Why it works: Sorting ensures that we never need to increase any element, only decrease, which is allowed. The greedy assignment of min(current_value, previous + 1) ensures the adjacency condition is maintained while maximizing each element. The invariant is that after processing index i, all elements from 0 to i satisfy both the adjacency condition and the first-element condition.
Python Solution
from typing import List
class Solution:
def maximumElementAfterDecrementingAndRearranging(self, arr: List[int]) -> int:
arr.sort()
arr[0] = 1
for i in range(1, len(arr)):
arr[i] = min(arr[i], arr[i-1] + 1)
return arr[-1]
The Python implementation sorts the array first. It then explicitly sets the first element to 1, and iterates through the rest of the array, ensuring each element does not exceed 1 more than the previous element. The final maximum value is the last element of the array.
Go Solution
import "sort"
func maximumElementAfterDecrementingAndRearranging(arr []int) int {
sort.Ints(arr)
arr[0] = 1
for i := 1; i < len(arr); i++ {
if arr[i] > arr[i-1]+1 {
arr[i] = arr[i-1] + 1
}
}
return arr[len(arr)-1]
}
In Go, we use sort.Ints to sort the slice. The first element is set to 1, and each subsequent element is adjusted if it exceeds one more than the previous element. This is the direct translation of the Python greedy algorithm.
Worked Examples
Example 1: arr = [2,2,1,2,1]
Sorted: [1,1,2,2,2]
Set first element: [1,1,2,2,2]
Iterate: [1,2,2,2,2]
Maximum element: 2
Example 2: arr = [100,1,1000]
Sorted: [1,100,1000]
Set first element: [1,100,1000]
Iterate: [1,2,3]
Maximum element: 3
Example 3: arr = [1,2,3,4,5]
Sorted: [1,2,3,4,5]
Set first element: [1,2,3,4,5]
Iterate: [1,2,3,4,5]
Maximum element: 5
Complexity Analysis
| Measure | Complexity | Explanation |
|---|---|---|
| Time | O(n log n) | Sorting dominates; single pass adjustment is O(n) |
| Space | O(1) | In-place adjustment after sorting; or O(n) if sorting creates a copy |
The time complexity is primarily due to sorting. Space is minimal since we adjust the array in place. This scales efficiently for arrays up to size 10^5.
Test Cases
# Provided examples
assert Solution().maximumElementAfterDecrementingAndRearranging([2,2,1,2,1]) == 2 # simple adjustments
assert Solution().maximumElementAfterDecrementingAndRearranging([100,1,1000]) == 3 # large decrease required
assert Solution().maximumElementAfterDecrementingAndRearranging([1,2,3,4,5]) == 5 # already valid
# Edge cases
assert Solution().maximumElementAfterDecrementingAndRearranging([1]) == 1 # single element
assert Solution().maximumElementAfterDecrementingAndRearranging([5,5,5,5]) == 4 # identical elements
assert Solution().maximumElementAfterDecrementingAndRearranging([10,1,2,3,4]) == 5 # mixed large and small
# Stress test
assert Solution().maximumElementAfterDecrementingAndRearranging(list(range(1, 100001))) == 100000 # large array, already sorted
| Test | Why |
|---|---|
[2,2,1,2,1] |
Tests small adjustments and duplicates |
[100,1,1000] |
Tests large decreases and rearrangement |
[1,2,3,4,5] |
Already valid array |
[1] |
Single element |
[5,5,5,5] |
Identical elements, needs adjustment |
[10,1,2,3,4] |
Mixed values with one small starting element |
range(1, 100001) |
Stress test for large n |
Edge Cases
One edge case is a single-element array. Here, the algorithm correctly sets the first element to 1, which is also the maximum.

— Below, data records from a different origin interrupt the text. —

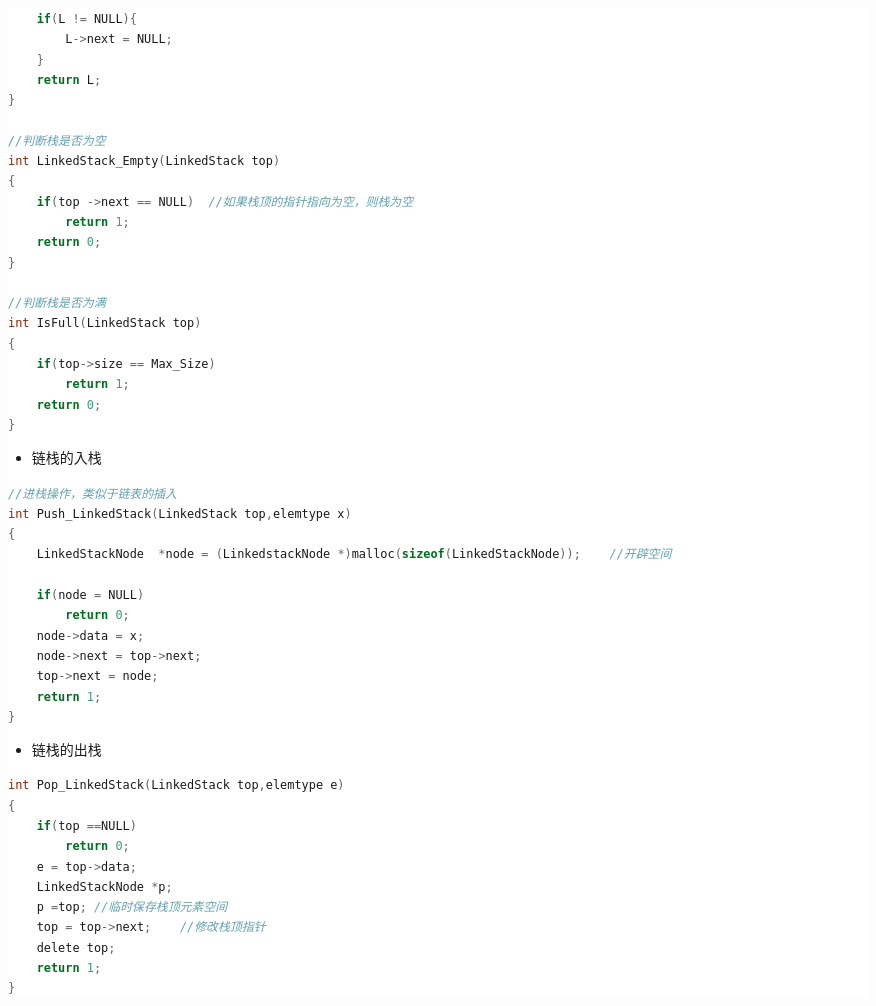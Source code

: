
 ```c
 	if(L != NULL){
        L->next = NULL;
    }
    return L;
}

//判断栈是否为空
int LinkedStack_Empty(LinkedStack top)
{
    if(top ->next == NULL)	//如果栈顶的指针指向为空，则栈为空
        return 1;
    return 0;
}

//判断栈是否为满
int IsFull(LinkedStack top)
{
    if(top->size == Max_Size)
        return 1;
    return 0;
}
```

- 链栈的入栈

```c
//进栈操作，类似于链表的插入
int Push_LinkedStack(LinkedStack top,elemtype x)
{
    LinkedStackNode  *node = (LinkedstackNode *)malloc(sizeof(LinkedStackNode));	//开辟空间
    
    if(node = NULL)
        return 0;
    node->data = x;
    node->next = top->next;
    top->next = node;
    return 1;
}
```

- 链栈的出栈

```c
int Pop_LinkedStack(LinkedStack top,elemtype e)
{
    if(top ==NULL)
        return 0;
    e = top->data;
    LinkedStackNode *p;
    p =top;	//临时保存栈顶元素空间
    top = top->next;	//修改栈顶指针
    delete top;
    return 1;    
}
```
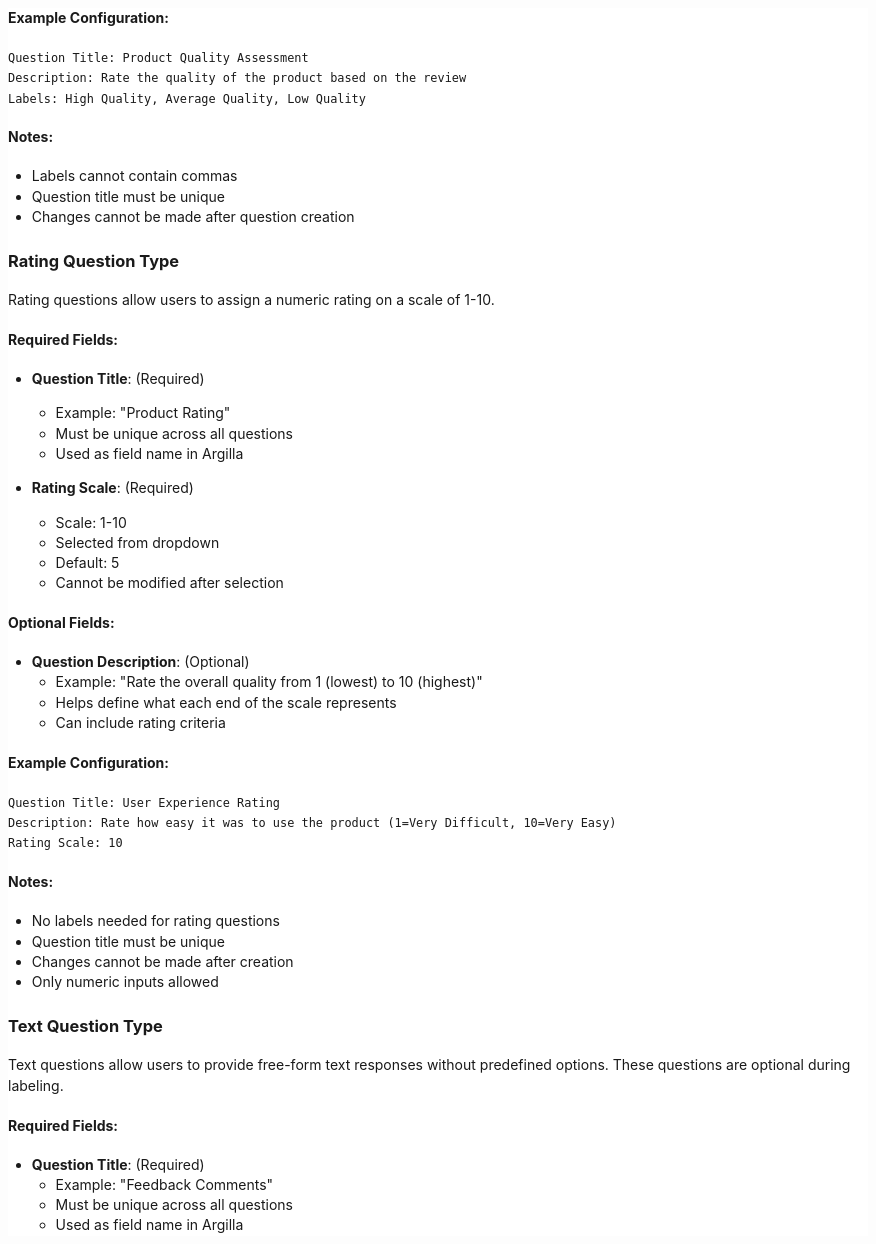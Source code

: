 #### Example Configuration:
```
Question Title: Product Quality Assessment
Description: Rate the quality of the product based on the review
Labels: High Quality, Average Quality, Low Quality
```
#### Notes:
- Labels cannot contain commas
- Question title must be unique
- Changes cannot be made after question creation

### Rating Question Type
Rating questions allow users to assign a numeric rating on a scale of 1-10.

#### Required Fields:
- **Question Title**: (Required)
  - Example: "Product Rating"
  - Must be unique across all questions
  - Used as field name in Argilla

- **Rating Scale**: (Required)
  - Scale: 1-10
  - Selected from dropdown
  - Default: 5
  - Cannot be modified after selection

#### Optional Fields:
- **Question Description**: (Optional)
  - Example: "Rate the overall quality from 1 (lowest) to 10 (highest)"
  - Helps define what each end of the scale represents
  - Can include rating criteria

#### Example Configuration:
```
Question Title: User Experience Rating
Description: Rate how easy it was to use the product (1=Very Difficult, 10=Very Easy)
Rating Scale: 10
```

#### Notes:
- No labels needed for rating questions
- Question title must be unique
- Changes cannot be made after creation
- Only numeric inputs allowed

### Text Question Type
Text questions allow users to provide free-form text responses without predefined options. These questions are optional during labeling.

#### Required Fields:
- **Question Title**: (Required)
  - Example: "Feedback Comments"
  - Must be unique across all questions
  - Used as field name in Argilla
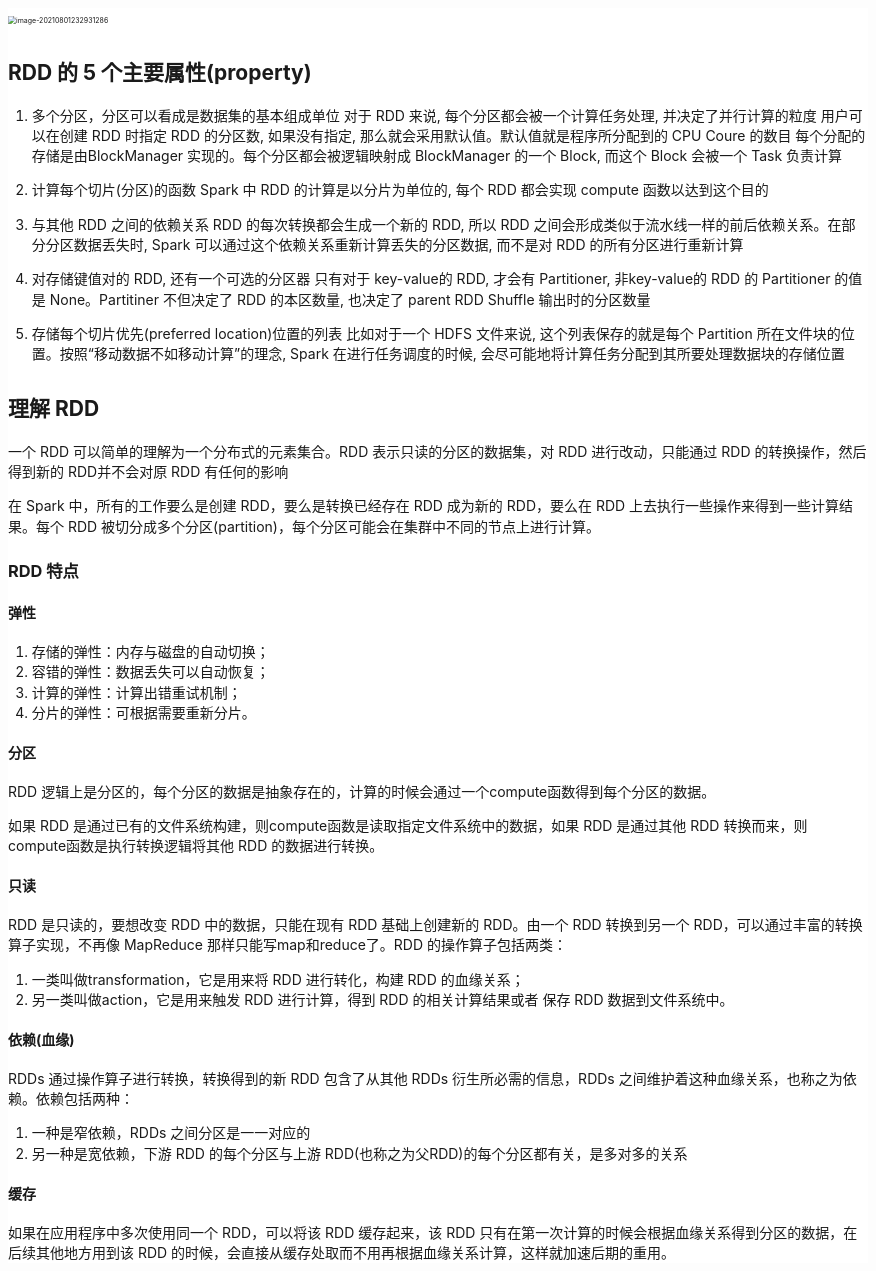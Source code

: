 <img src="Spark笔记.assets/image-20210801232931286.png" alt="image-20210801232931286" style="zoom:50%;" />

## RDD 的 5 个主要属性(property)
1. 多个分区，分区可以看成是数据集的基本组成单位
	对于 RDD 来说, 每个分区都会被一个计算任务处理, 并决定了并行计算的粒度
	用户可以在创建 RDD 时指定 RDD 的分区数, 如果没有指定, 那么就会采用默认值。默认值就是程序所分配到的 CPU Coure 的数目
	每个分配的存储是由BlockManager 实现的。每个分区都会被逻辑映射成 BlockManager 的一个 Block, 而这个 Block 会被一个 Task 负责计算

2. 计算每个切片(分区)的函数
	Spark 中 RDD 的计算是以分片为单位的, 每个 RDD 都会实现 compute 函数以达到这个目的
3. 与其他 RDD 之间的依赖关系
	RDD 的每次转换都会生成一个新的 RDD, 所以 RDD 之间会形成类似于流水线一样的前后依赖关系。在部分分区数据丢失时, Spark 可以通过这个依赖关系重新计算丢失的分区数据, 而不是对 RDD 的所有分区进行重新计算
4. 对存储键值对的 RDD, 还有一个可选的分区器
	只有对于 key-value的 RDD, 才会有 Partitioner, 非key-value的 RDD 的 Partitioner 的值是 None。Partitiner 不但决定了 RDD 的本区数量, 也决定了 parent RDD Shuffle 输出时的分区数量
5. 存储每个切片优先(preferred location)位置的列表
	比如对于一个 HDFS 文件来说, 这个列表保存的就是每个 Partition 所在文件块的位置。按照“移动数据不如移动计算”的理念, Spark 在进行任务调度的时候, 会尽可能地将计算任务分配到其所要处理数据块的存储位置

## 理解 RDD
一个 RDD 可以简单的理解为一个分布式的元素集合。RDD 表示只读的分区的数据集，对 RDD 进行改动，只能通过 RDD 的转换操作，然后得到新的 RDD并不会对原 RDD 有任何的影响

在 Spark 中，所有的工作要么是创建 RDD，要么是转换已经存在 RDD 成为新的 RDD，要么在 RDD 上去执行一些操作来得到一些计算结果。每个 RDD 被切分成多个分区(partition)，每个分区可能会在集群中不同的节点上进行计算。

### RDD 特点
#### 弹性
1. 存储的弹性：内存与磁盘的自动切换；
2. 容错的弹性：数据丢失可以自动恢复；
3. 计算的弹性：计算出错重试机制；
4. 分片的弹性：可根据需要重新分片。
#### 分区
RDD 逻辑上是分区的，每个分区的数据是抽象存在的，计算的时候会通过一个compute函数得到每个分区的数据。

如果 RDD 是通过已有的文件系统构建，则compute函数是读取指定文件系统中的数据，如果 RDD 是通过其他 RDD 转换而来，则 compute函数是执行转换逻辑将其他 RDD 的数据进行转换。

#### 只读
RDD 是只读的，要想改变 RDD 中的数据，只能在现有 RDD 基础上创建新的 RDD。由一个 RDD 转换到另一个 RDD，可以通过丰富的转换算子实现，不再像 MapReduce 那样只能写map和reduce了。RDD 的操作算子包括两类：
1. 一类叫做transformation，它是用来将 RDD 进行转化，构建 RDD 的血缘关系；
2. 另一类叫做action，它是用来触发 RDD 进行计算，得到 RDD 的相关计算结果或者 保存 RDD 数据到文件系统中。

#### 依赖(血缘)
RDDs 通过操作算子进行转换，转换得到的新 RDD 包含了从其他 RDDs 衍生所必需的信息，RDDs 之间维护着这种血缘关系，也称之为依赖。依赖包括两种：
1. 一种是窄依赖，RDDs 之间分区是一一对应的
2. 另一种是宽依赖，下游 RDD 的每个分区与上游 RDD(也称之为父RDD)的每个分区都有关，是多对多的关系

#### 缓存
如果在应用程序中多次使用同一个 RDD，可以将该 RDD 缓存起来，该 RDD 只有在第一次计算的时候会根据血缘关系得到分区的数据，在后续其他地方用到该 RDD 的时候，会直接从缓存处取而不用再根据血缘关系计算，这样就加速后期的重用。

Another edge case is when all elements are identical. After sorting, the first element becomes 1, and each subsequent element increases by 1 until the original value is reached or the sequence is complete, ensuring the adjacency rule.
A third edge case is arrays with very large values far exceeding the array length. Sorting ensures the smallest elements come first. Then greedy adjustment ensures the maximum value is bounded by the length of the array, regardless of initial large numbers, preventing overflow or invalid differences.